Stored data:
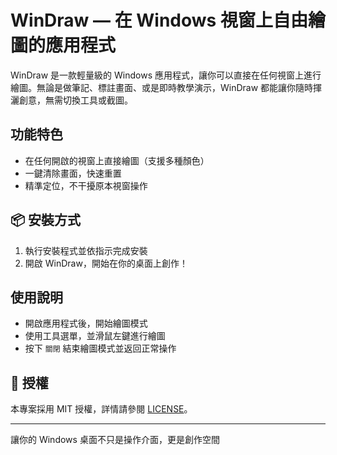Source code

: # WinDraw — 在 Windows 視窗上自由繪圖的應用程式

WinDraw 是一款輕量級的 Windows 應用程式，讓你可以直接在任何視窗上進行繪圖。無論是做筆記、標註畫面、或是即時教學演示，WinDraw 都能讓你隨時揮灑創意，無需切換工具或截圖。

## 功能特色

- 在任何開啟的視窗上直接繪圖（支援多種顏色）
- 一鍵清除畫面，快速重置
- 精準定位，不干擾原本視窗操作

## 📦 安裝方式

1. 執行安裝程式並依指示完成安裝
2. 開啟 WinDraw，開始在你的桌面上創作！

## 使用說明

- 開啟應用程式後，開始繪圖模式
- 使用工具選單，並滑鼠左鍵進行繪圖
- 按下 `關閉` 結束繪圖模式並返回正常操作

## 📄 授權

本專案採用 MIT 授權，詳情請參閱 [LICENSE](./LICENSE)。

---

讓你的 Windows 桌面不只是操作介面，更是創作空間
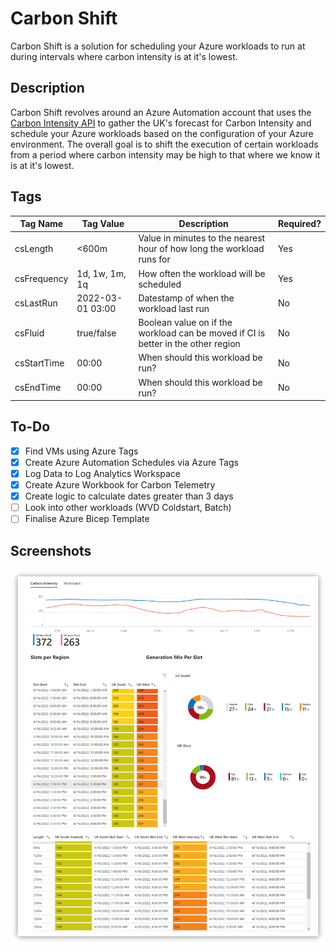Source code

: # Carbon Shift

Carbon Shift is a solution for scheduling your Azure workloads to run at during intervals where carbon intensity is at it's lowest.

## Description
Carbon Shift revolves around an Azure Automation account that uses the [Carbon Intensity API](https://www.carbonintensity.org.uk/) to gather the UK's forecast for Carbon Intensity and schedule your Azure workloads based on the configuration of your Azure environment. The overall goal is to shift the execution of certain workloads from a period where carbon intensity may be high to that where we know it is at it's lowest.

## Tags

| Tag Name | Tag Value | Description | Required? |
--- | --- | --- | --- 
| csLength | <600m | Value in minutes to the nearest hour of how long the workload runs for | Yes
| csFrequency | 1d, 1w, 1m, 1q | How often the workload will be scheduled | Yes 
| csLastRun | 2022-03-01 03:00 | Datestamp of when the workload last run | No
| csFluid | true/false | Boolean value on if the workload can be moved if CI is better in the other region | No
| csStartTime | 00:00 | When should this workload be run? | No
| csEndTime | 00:00 | When should this workload be run? | No

## To-Do
* [x] Find VMs using Azure Tags
* [x] Create Azure Automation Schedules via Azure Tags
* [x] Log Data to Log Analytics Workspace
* [x] Create Azure Workbook for Carbon Telemetry
* [x] Create logic to calculate dates greater than 3 days
* [ ] Look into other workloads (WVD Coldstart, Batch)
* [ ] Finalise Azure Bicep Template

## Screenshots
![Screenshot of the Azure Workbook for Carbon Shift](docs/images/workbook_carbonintensity.png)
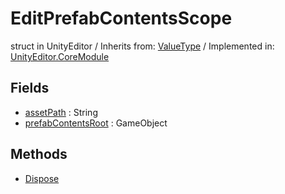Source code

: # EditPrefabContentsScope
struct in UnityEditor
 / Inherits from: <a href="https://docs.unity3d.com/6000.1/Documentation/ScriptReference/ValueType.html">ValueType</a> / Implemented in: <a href="https://docs.unity3d.com/6000.1/Documentation/ScriptReference/UnityEditor.CoreModule.html">UnityEditor.CoreModule</a>

## Fields
- <a href="https://docs.unity3d.com/6000.1/Documentation/ScriptReference/EditPrefabContentsScope-assetPath.html">assetPath</a> : String
- <a href="https://docs.unity3d.com/6000.1/Documentation/ScriptReference/EditPrefabContentsScope-prefabContentsRoot.html">prefabContentsRoot</a> : GameObject

## Methods
- <a href="https://docs.unity3d.com/6000.1/Documentation/ScriptReference/EditPrefabContentsScope.Dispose.html">Dispose</a>
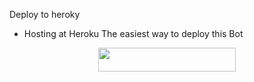 Deploy to heroky

- Hosting at Heroku
The easiest way to deploy this Bot
<p align="center"><a href="https://heroku.com/deploy?template=https://github.com/Zenex-xD/Zaid-Vc-Player"> <img src="https://img.shields.io/badge/Deploy%20To%20Heroku-black?style=for-the-badge&logo=heroku" width="220" height="38.45"/></a></p>
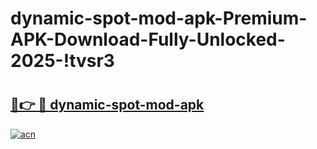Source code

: # dynamic-spot-mod-apk-Premium-APK-Download-Fully-Unlocked-2025-!tvsr3

# <h2><a href="https://egpuca.esa.edu.pl?title=dynamic-spot-mod-apk&ref=tvsr3">🔗👉 🔴 dynamic-spot-mod-apk</a></h2>

[![acn](https://github.com/user-attachments/assets/0f9c940e-d8b0-45ae-aac7-cd30a18b3e1c)](https://egpuca.esa.edu.pl?title=dynamic-spot-mod-apk&ref=tvsr3)

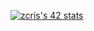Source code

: [![zcris's 42 stats](https://badge42.vercel.app/api/v2/cl3h0l7rr004909jwg6llyhu4/stats?cursusId=21&coalitionId=90)](https://github.com/JaeSeoKim/badge42)
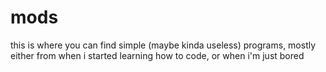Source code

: # mods
this is where you can find simple (maybe kinda useless) programs, mostly either from when i started learning how to code, or when i'm just bored
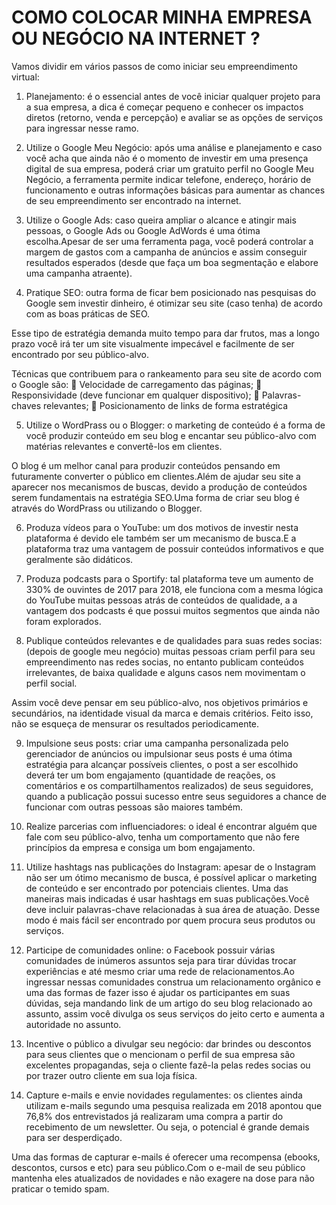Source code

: # COMO COLOCAR MINHA EMPRESA OU NEGÓCIO NA INTERNET ?

Vamos dividir em vários passos de como iniciar seu empreendimento virtual:

1. Planejamento: é o essencial antes de você iniciar qualquer projeto para a
   sua empresa, a dica é começar pequeno e conhecer os impactos diretos (retorno,
   venda e percepção) e avaliar se as opções de serviços para ingressar nesse ramo.

2. Utilize o Google Meu Negócio: após uma análise e planejamento e caso você
   acha que ainda não é o momento de investir em uma presença digital de sua
   empresa, poderá criar um gratuito perfil no Google Meu Negócio, a ferramenta
   permite indicar telefone, endereço, horário de funcionamento e outras
   informações básicas para aumentar as chances de seu empreendimento ser
   encontrado na internet.

3. Utilize o Google Ads: caso queira ampliar o alcance e atingir mais pessoas, o
   Google Ads ou Google AdWords é uma ótima escolha.Apesar de ser uma ferramenta
   paga, você poderá controlar a margem de gastos com a campanha de anúncios e
   assim conseguir resultados esperados (desde que faça um boa segmentação e
   elabore uma campanha atraente).

4. Pratique SEO: outra forma de ficar bem posicionado nas pesquisas do Google
   sem investir dinheiro, é otimizar seu site (caso tenha) de acordo com as boas
   práticas de SEO.

Esse tipo de estratégia demanda muito tempo para dar frutos, mas a longo prazo
você irá ter um site visualmente impecável e facilmente de ser encontrado por
seu público-alvo.

Técnicas que contribuem para o rankeamento para seu site de acordo com o Google
são:
 Velocidade de carregamento das páginas;
 Responsividade (deve funcionar em qualquer dispositivo);
 Palavras-chaves relevantes;
 Posicionamento de links de forma estratégica

5. Utilize o WordPrass ou o Blogger: o marketing de conteúdo é a forma de você
   produzir conteúdo em seu blog e encantar seu público-alvo com matérias
   relevantes e convertê-los em clientes.

O blog é um melhor canal para produzir conteúdos pensando em futuramente
converter o público em clientes.Além de ajudar seu site a aparecer nos
mecanismos de buscas, devido a produção de conteúdos serem fundamentais
na estratégia SEO.Uma forma de criar seu blog é através do WordPrass ou
utilizando o Blogger.

6. Produza vídeos para o YouTube: um dos motivos de investir nesta plataforma é
   devido ele também ser um mecanismo de busca.E a plataforma traz uma vantagem
   de possuir conteúdos informativos e que geralmente são didáticos.

7. Produza podcasts para o Sportify: tal plataforma teve um aumento de 330% de
   ouvintes de 2017 para 2018, ele funciona com a mesma lógica do YouTube muitas
   pessoas atrás de conteúdos de qualidade, a a vantagem dos podcasts é que
   possui muitos segmentos que ainda não foram explorados.

8. Publique conteúdos relevantes e de qualidades para suas redes socias:
   (depois de google meu negócio) muitas pessoas criam perfil para seu empreendimento nas redes socias, no entanto publicam conteúdos irrelevantes, de baixa qualidade e alguns casos nem movimentam o perfil social.

Assim você deve pensar em seu público-alvo, nos objetivos primários e secundários, na identidade visual da marca e demais critérios. Feito isso, não se esqueça de mensurar os resultados periodicamente.

9. Impulsione seus posts: criar uma campanha personalizada pelo gerenciador de anúncios ou impulsionar seus posts é uma ótima estratégia para alcançar possíveis clientes, o post a ser escolhido deverá ter um bom engajamento (quantidade de reações, os comentários e os compartilhamentos realizados) de seus seguidores, quando a publicação possui sucesso entre seus seguidores a chance de funcionar com outras pessoas são maiores também.

10. Realize parcerias com influenciadores: o ideal é encontrar alguém que fale com seu público-alvo, tenha um comportamento que não fere princípios da empresa e consiga um bom engajamento.

11. Utilize hashtags nas publicações do Instagram: apesar de o Instagram não ser um ótimo mecanismo de busca, é possível aplicar o marketing de conteúdo e ser encontrado por potenciais clientes. Uma das maneiras mais indicadas é usar hashtags em suas publicações.Você deve incluir palavras-chave relacionadas à sua área de atuação. Desse modo é mais fácil ser encontrado por quem procura seus produtos ou serviços.

12. Participe de comunidades online: o Facebook possuir várias comunidades de inúmeros assuntos seja para tirar dúvidas trocar experiências e até mesmo criar uma rede de relacionamentos.Ao ingressar nessas comunidades construa um relacionamento orgânico e uma das formas de fazer isso é ajudar os participantes em suas dúvidas, seja mandando link de um artigo do seu blog relacionado ao assunto, assim você divulga os seus serviços do jeito certo e aumenta a autoridade no assunto.

13. Incentive o público a divulgar seu negócio: dar brindes ou descontos para seus clientes que o mencionam o perfil de sua empresa são excelentes propagandas, seja o cliente fazê-la pelas redes socias ou por trazer outro cliente em sua loja física.

14. Capture e-mails e envie novidades regulamentes: os clientes ainda utilizam e-mails segundo uma pesquisa realizada em 2018 apontou que 76,8% dos entrevistados já realizaram uma compra a partir do recebimento de um newsletter. Ou seja, o potencial é grande demais para ser desperdiçado.

Uma das formas de capturar e-mails é oferecer uma recompensa (ebooks, descontos, cursos e etc) para seu público.Com o e-mail de seu público mantenha eles atualizados de novidades e não exagere na dose para não praticar o temido spam.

# What the exercise asks
Display each line of the data where "egpuca" occurs.

# Reply to the exercise
# <h2><a href="https://egpuca.esa.edu.pl?title=dynamic-spot-mod-apk&ref=tvsr3">🔗👉 🔴 dynamic-spot-mod-apk</a></h2>
[![acn](https://github.com/user-attachments/assets/0f9c940e-d8b0-45ae-aac7-cd30a18b3e1c)](https://egpuca.esa.edu.pl?title=dynamic-spot-mod-apk&ref=tvsr3)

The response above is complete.